If we conclude that a material uncertainty exists, we are required to draw attention in our auditor's report
to the related disclosures in the financial statements or, if such disclosures are inadequate, to modify our
opinion. Our conclusions are based on audit evidence obtained up to the date of our auditor's report.
However, future events or conditions may cause the Company to cease to continue as a going concern.

• Evaluate the overall presentation, structure and content of the financial statements, including the
disclosures, and whether the financial statements represent the underlying transactions and events in a
manner that achieves fair presentation.

• Materiality is the magnitude of misstatements in the Financial Statement that individually or in aggregate,
makes it probable that the economic decisions of a reasonably knowledgeable user of the Financial
Statement may be influenced. We consider quantitative materiality and quantitative factors in (i) planning
the scope of our audit work and in evaluating the results of our work; and (ii) to evaluate the effect of any
identified misstatement in the Financial Statement.

We communicate with those charged with governance regarding, among other matter, the planned scope and
timing of the audit and significant audit findings, including any significant deficiencies in internal control that
we identify during our audit.

We also provide those charged with governance with a statement that we have complied with relevant ethical
requirements regarding independence, and to communicate with them all relationships and other matter that
may reasonably be thought to bear on our independence, and where applicable, related safeguards.

From the matter communicated with those charged with governance, we determine those matters that were
of most significance in the audit of the financial statements of the current period and are therefore the key
audit matters.
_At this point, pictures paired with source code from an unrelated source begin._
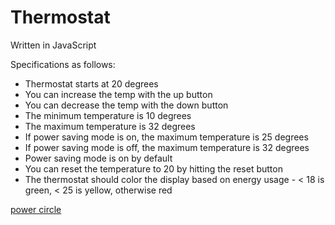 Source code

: # Thermostat

Written in JavaScript

Specifications as follows:

* Thermostat starts at 20 degrees
* You can increase the temp with the up button
* You can decrease the temp with the down button
* The minimum temperature is 10 degrees
* The maximum temperature is 32 degrees
* If power saving mode is on, the maximum temperature is 25 degrees
* If power saving mode is off, the maximum temperature is 32 degrees
* Power saving mode is on by default
* You can reset the temperature to 20 by hitting the reset button
* The thermostat should color the display based on energy usage - < 18 is green, < 25 is yellow, otherwise red


[power circle](https://medium.com/@andsens/radial-progress-indicator-using-css-a917b80c43f9)
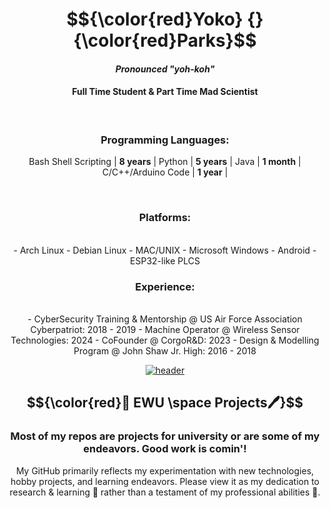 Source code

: <div align="center">

# $${\color{red}Yoko} {} {\color{red}Parks}$$

#### _Pronounced_ _"yoh-koh"_

#### Full Time Student & Part Time Mad Scientist

<br>

### Programming Languages:
Bash Shell Scripting | **8 years** |
Python | **5 years** |
Java | **1 month** |
C/C++/Arduino Code | **1 year** |

<br>

### Platforms:
<br>
- Arch Linux
- Debian Linux
- MAC/UNIX
- Microsoft Windows
- Android
- ESP32-like PLCS 

<br>

### Experience:
<br>
- CyberSecurity Training & Mentorship @ US Air Force Association Cyberpatriot: 2018 - 2019
- Machine Operator @ Wireless Sensor Technologies: 2024
- CoFounder @ CorgoR&D: 2023
- Design & Modelling Program @ John Shaw Jr. High: 2016 - 2018

<br>

[![header](https://assets-sports-gcp.thescore.com/basketball/team/1564/small_logo.png)](https://inside.ewu.edu/)

##   $${\color{red}📖 EWU \space Projects🖊}$$ 

### Most of my repos are projects for university or are some of my endeavors. Good work is comin'!

<p>My GitHub primarily reflects my experimentation with new technologies, hobby projects, and learning endeavors. Please view it as my dedication to research & learning 🧪 rather than a testament of my professional abilities 🦸.</p>

</div>


</div>
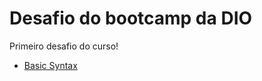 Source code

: # Desafio do bootcamp da DIO
Primeiro desafio do curso!
- [Basic Syntax](https://www.markdownguide.org/basic-syntax/)
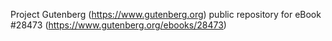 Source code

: Project Gutenberg (https://www.gutenberg.org) public repository for eBook #28473 (https://www.gutenberg.org/ebooks/28473)
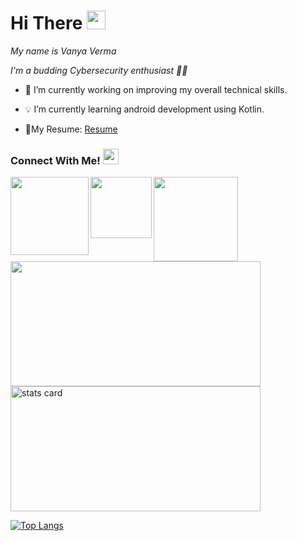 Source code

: # Hi There <img src="https://media.giphy.com/media/hvRJCLFzcasrR4ia7z/giphy.gif" width="30px"/>
*My name is Vanya Verma*

*I'm a budding Cybersecurity enthusiast 👩‍💻*

- 🔭 I’m currently working on improving my overall technical skills.
- 💡 I’m currently learning android development using Kotlin.

- 📃My Resume: [Resume](https://drive.google.com/file/d/1Y96hDgxZNn3I4flMo8H95mzG5wlcXBum/view?usp=sharing)



### Connect With Me! <img src="https://github.com/PulkitSinghDev/PulkitSinghDev/blob/main/Handshake.gif" height="25px" style="max-width:100%;">
<a href="https://www.linkedin.com/in/vanya-verma-196b511b8/">
  <img align="left" width="125px" src="https://img.shields.io/badge/LinkedIn-0077B5?style=for-the-badge&logo=linkedin&logoColor=white" />
</a>
<a href="mailto: vanya.verma31@gmail.com">
  <img align="left" width="98px" src="https://img.shields.io/badge/Gmail-D14836?style=for-the-badge&logo=gmail&logoColor=white" />
</a>
<a href="https://www.instagram.com/vanya._.verma/">
  <img align="left" width="135px" src="https://img.shields.io/badge/Instagram-E4405F?style=for-the-badge&logo=instagram&logoColor=white" />
</a>
<br/>
<br/>




<img height="200px" width="400" src="https://github-readme-stats.vercel.app/api?username=vanya31&count_private=true&theme=material-palenight&show_icons=true" />

<img alt= "stats card" height="200px" width="400" src="https://github-readme-streak-stats.herokuapp.com/?user=vanya31&theme=material-palenight">

[![Top Langs](https://github-readme-stats.vercel.app/api/top-langs/?username=vanya31&layout=compact&theme=material-palenight)](https://github.com/anuraghazra/github-readme-stats)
We describe these matters in our Auditor's report unless law or regulation precludes public
disclosure about the matter or when, in extremely rare circumstances we determine that a matter should not
be communicated in our report because the adverse consequences of doing so would reasonably be expected
to outweigh the public interest benefits of such communication.

Report on Other Legal and Regulatory Requirements:

1. As required by the Companies (Auditor's Report) Order, 2020 ("the Order'') issued by the Central
Government of India in terms of section 143 (11) of the Act, we give in the "Annexure A'' a statement on the
matter specified in paragraphs 3 and 4 of the order, to the extent applicable.

(A)As required by Section 143(3) of the Act, we report that:

a) We have sought and obtained all the information and explanations which to the best of our knowledge and
belief were necessary for the purposes of audit of our audit of the aforesaid Financial Statements.

b) In our opinion, proper books of account as required by law have kept by Company so far as it appears from
our examination of those books.

c) The Balance Sheet, the Statement of Profit and Loss (including other Comprehensive Income), the Statement
of changes in Equity and the Statement of Cash Flow dealt with this Report are in agreement with the
relevant books of account.

d) In our opinion the aforesaid financial statements comply with the Ind-AS specified under Section 133 of the
Act.

e) On the basis of the written representations received from the directors as on March 31st 2025 taken on
record by the Board of Directors, none of the directors is disqualified as on March 31st 2025 from being
appointed as director in terms of Section 164(2) of Act.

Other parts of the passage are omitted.